Saved data entries:
....................
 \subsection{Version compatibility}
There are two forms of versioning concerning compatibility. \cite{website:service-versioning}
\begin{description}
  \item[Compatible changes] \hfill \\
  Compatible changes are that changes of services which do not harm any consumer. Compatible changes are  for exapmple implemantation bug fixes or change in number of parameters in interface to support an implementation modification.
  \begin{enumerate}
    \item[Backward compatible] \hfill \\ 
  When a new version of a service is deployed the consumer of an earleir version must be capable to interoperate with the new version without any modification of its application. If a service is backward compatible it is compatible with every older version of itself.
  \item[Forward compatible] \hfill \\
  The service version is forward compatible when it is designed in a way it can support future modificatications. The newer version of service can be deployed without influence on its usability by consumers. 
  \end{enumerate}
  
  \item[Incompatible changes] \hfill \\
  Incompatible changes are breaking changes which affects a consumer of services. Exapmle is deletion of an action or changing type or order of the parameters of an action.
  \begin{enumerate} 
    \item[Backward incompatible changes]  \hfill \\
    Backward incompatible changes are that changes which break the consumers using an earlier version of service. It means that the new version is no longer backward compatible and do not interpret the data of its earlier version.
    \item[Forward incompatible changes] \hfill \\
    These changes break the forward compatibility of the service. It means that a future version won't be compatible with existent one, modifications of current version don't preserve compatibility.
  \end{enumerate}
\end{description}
....................
What to produce -
Where does the word "without" occur in the records? Return every line that holds it.

Solution below -
  When a new version of a service is deployed the consumer of an earleir version must be capable to interoperate with the new version without any modification of its application. If a service is backward compatible it is compatible with every older version of itself.
  The service version is forward compatible when it is designed in a way it can support future modificatications. The newer version of service can be deployed without influence on its usability by consumers. 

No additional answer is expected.